-------- Supplied records

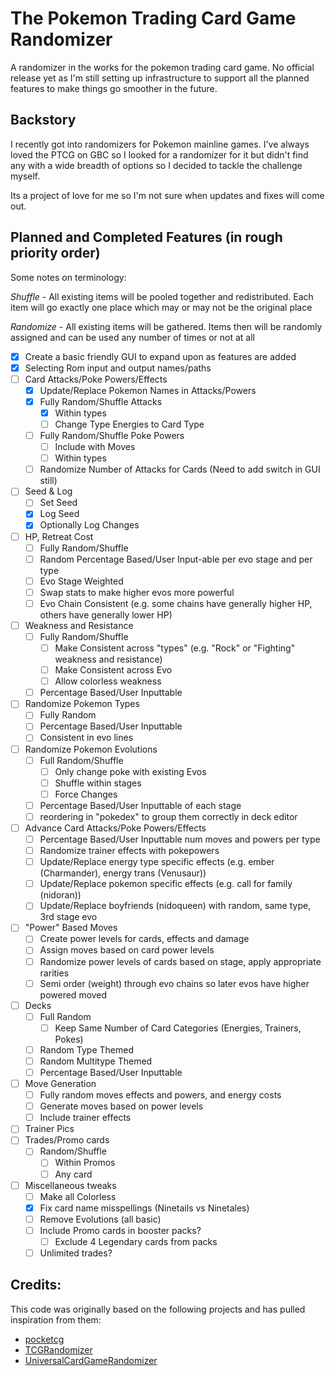 # The Pokemon Trading Card Game Randomizer
A randomizer in the works for the pokemon trading card game. No official release yet as I'm still setting up infrastructure to support all the planned features to make things go smoother in the future.

## Backstory
I recently got into randomizers for Pokemon mainline games. I've always loved the PTCG on GBC so I looked for a randomizer for it but didn't find any with a  wide breadth of options so I decided to tackle the challenge myself.

Its a project of love for me so I'm not sure when updates and fixes will come out.

## Planned and Completed Features (in rough priority order)
Some notes on terminology:

*Shuffle* - All existing items will be pooled together and redistributed. Each item will go exactly one place which may or may not be the original place

*Randomize* - All existing items will be gathered. Items then will be randomly assigned and can be used any number of times or not at all
 * [X] Create a basic friendly GUI to expand upon as features are added
 * [X] Selecting Rom input and output names/paths
 * [ ] Card Attacks/Poke Powers/Effects
	* [X] Update/Replace Pokemon Names in Attacks/Powers
 	* [X] Fully Random/Shuffle Attacks
		* [X] Within types
		* [ ] Change Type Energies to Card Type
	* [ ] Fully Random/Shuffle Poke Powers
		* [ ] Include with Moves
		* [ ] Within types
 	* [ ] Randomize Number of Attacks for Cards (Need to add switch in GUI still)
* [ ] Seed & Log
	* [ ] Set Seed
	* [X] Log Seed
	* [X] Optionally Log Changes
* [ ] HP, Retreat Cost 
	* [ ] Fully Random/Shuffle
	* [ ] Random Percentage Based/User Input-able per evo stage and per type
	* [ ] Evo Stage Weighted
	* [ ] Swap stats to make higher evos more powerful
	* [ ] Evo Chain Consistent (e.g. some chains have generally higher HP, others have generally lower HP)
* [ ] Weakness and Resistance
	* [ ] Fully Random/Shuffle
		* [ ] Make Consistent across "types" (e.g. "Rock" or "Fighting" weakness and resistance)
		* [ ] Make Consistent across Evo
		* [ ] Allow colorless weakness
	* [ ] Percentage Based/User Inputtable
* [ ] Randomize Pokemon Types
	* [ ] Fully Random
	* [ ] Percentage Based/User Inputtable
	* [ ] Consistent in evo lines
* [ ] Randomize Pokemon Evolutions
	* [ ] Full Random/Shuffle
		* [ ] Only change poke with existing Evos
		* [ ] Shuffle within stages
		* [ ] Force Changes
	* [ ] Percentage Based/User Inputtable of each stage
	* [ ] reordering in "pokedex" to group them correctly in deck editor
* [ ] Advance Card Attacks/Poke Powers/Effects
	* [ ] Percentage Based/User Inputtable num moves and powers per type
	* [ ] Randomize trainer effects with pokepowers 
	* [ ] Update/Replace energy type specific effects (e.g. ember (Charmander), energy trans (Venusaur))
	* [ ] Update/Replace pokemon specific effects (e.g. call for family (nidoran))
	* [ ] Update/Replace boyfriends (nidoqueen) with random, same type, 3rd stage evo
* [ ] "Power" Based Moves
	* [ ] Create power levels for cards, effects and damage
	* [ ] Assign moves based on card power levels
	* [ ] Randomize power levels of cards based on stage, apply appropriate rarities
	* [ ] Semi order (weight) through evo chains so later evos have higher powered moved
* [ ] Decks
	* [ ] Full Random
		* [ ] Keep Same Number of Card Categories (Energies, Trainers, Pokes)
	* [ ] Random Type Themed
	* [ ] Random Multitype Themed
	* [ ] Percentage Based/User Inputtable
* [ ] Move Generation
	* [ ] Fully random moves effects and powers, and energy costs
	* [ ] Generate moves based on power levels
	* [ ] Include trainer effects
* [ ] Trainer Pics
* [ ] Trades/Promo cards
	* [ ] Random/Shuffle
		* [ ] Within Promos
		* [ ] Any card
* [ ] Miscellaneous tweaks
	* [ ] Make all Colorless
	* [X] Fix card name misspellings (Ninetails vs Ninetales)
	* [ ] Remove Evolutions (all basic)
	* [ ] Include Promo cards in booster packs?
		* [ ] Exclude 4 Legendary cards from packs
	* [ ] Unlimited trades?
	
## Credits: 
This code was originally based on the following projects and has pulled inspiration from them:
* [pocketcg](https://github.com/xCrystal/poketcg)
* [TCGRandomizer](https://github.com/xCrystal/TCGRandomizer)
* [UniversalCardGameRandomizer](https://github.com/anmart/UniversalCardGameRandomizer)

----------------

Output nothing but the entries above, exactly, once the pictures are removed.

Result below:
 # The Pokemon Trading Card Game Randomizer
A randomizer in the works for the pokemon trading card game. No official release yet as I'm still setting up infrastructure to support all the planned features to make things go smoother in the future.

## Backstory
I recently got into randomizers for Pokemon mainline games. I've always loved the PTCG on GBC so I looked for a randomizer for it but didn't find any with a  wide breadth of options so I decided to tackle the challenge myself.

Its a project of love for me so I'm not sure when updates and fixes will come out.

## Planned and Completed Features (in rough priority order)
Some notes on terminology:

*Shuffle* - All existing items will be pooled together and redistributed. Each item will go exactly one place which may or may not be the original place

*Randomize* - All existing items will be gathered. Items then will be randomly assigned and can be used any number of times or not at all
 * [X] Create a basic friendly GUI to expand upon as features are added
 * [X] Selecting Rom input and output names/paths
 * [ ] Card Attacks/Poke Powers/Effects
	* [X] Update/Replace Pokemon Names in Attacks/Powers
 	* [X] Fully Random/Shuffle Attacks
		* [X] Within types
		* [ ] Change Type Energies to Card Type
	* [ ] Fully Random/Shuffle Poke Powers
		* [ ] Include with Moves
		* [ ] Within types
 	* [ ] Randomize Number of Attacks for Cards (Need to add switch in GUI still)
* [ ] Seed & Log
	* [ ] Set Seed
	* [X] Log Seed
	* [X] Optionally Log Changes
* [ ] HP, Retreat Cost 
	* [ ] Fully Random/Shuffle
	* [ ] Random Percentage Based/User Input-able per evo stage and per type
	* [ ] Evo Stage Weighted
	* [ ] Swap stats to make higher evos more powerful
	* [ ] Evo Chain Consistent (e.g. some chains have generally higher HP, others have generally lower HP)
* [ ] Weakness and Resistance
	* [ ] Fully Random/Shuffle
		* [ ] Make Consistent across "types" (e.g. "Rock" or "Fighting" weakness and resistance)
		* [ ] Make Consistent across Evo
		* [ ] Allow colorless weakness
	* [ ] Percentage Based/User Inputtable
* [ ] Randomize Pokemon Types
	* [ ] Fully Random
	* [ ] Percentage Based/User Inputtable
	* [ ] Consistent in evo lines
* [ ] Randomize Pokemon Evolutions
	* [ ] Full Random/Shuffle
		* [ ] Only change poke with existing Evos
		* [ ] Shuffle within stages
		* [ ] Force Changes
	* [ ] Percentage Based/User Inputtable of each stage
	* [ ] reordering in "pokedex" to group them correctly in deck editor
* [ ] Advance Card Attacks/Poke Powers/Effects
	* [ ] Percentage Based/User Inputtable num moves and powers per type
	* [ ] Randomize trainer effects with pokepowers 
	* [ ] Update/Replace energy type specific effects (e.g. ember (Charmander), energy trans (Venusaur))
	* [ ] Update/Replace pokemon specific effects (e.g. call for family (nidoran))
	* [ ] Update/Replace boyfriends (nidoqueen) with random, same type, 3rd stage evo
* [ ] "Power" Based Moves
	* [ ] Create power levels for cards, effects and damage
	* [ ] Assign moves based on card power levels
	* [ ] Randomize power levels of cards based on stage, apply appropriate rarities
	* [ ] Semi order (weight) through evo chains so later evos have higher powered moved
* [ ] Decks
	* [ ] Full Random
		* [ ] Keep Same Number of Card Categories (Energies, Trainers, Pokes)
	* [ ] Random Type Themed
	* [ ] Random Multitype Themed
	* [ ] Percentage Based/User Inputtable
* [ ] Move Generation
	* [ ] Fully random moves effects and powers, and energy costs
	* [ ] Generate moves based on power levels
	* [ ] Include trainer effects
* [ ] Trainer Pics
* [ ] Trades/Promo cards
	* [ ] Random/Shuffle
		* [ ] Within Promos
		* [ ] Any card
* [ ] Miscellaneous tweaks
	* [ ] Make all Colorless
	* [X] Fix card name misspellings (Ninetails vs Ninetales)
	* [ ] Remove Evolutions (all basic)
	* [ ] Include Promo cards in booster packs?
		* [ ] Exclude 4 Legendary cards from packs
	* [ ] Unlimited trades?
	
## Credits: 
This code was originally based on the following projects and has pulled inspiration from them:
* [pocketcg](https://github.com/xCrystal/poketcg)
* [TCGRandomizer](https://github.com/xCrystal/TCGRandomizer)
* [UniversalCardGameRandomizer](https://github.com/anmart/UniversalCardGameRandomizer)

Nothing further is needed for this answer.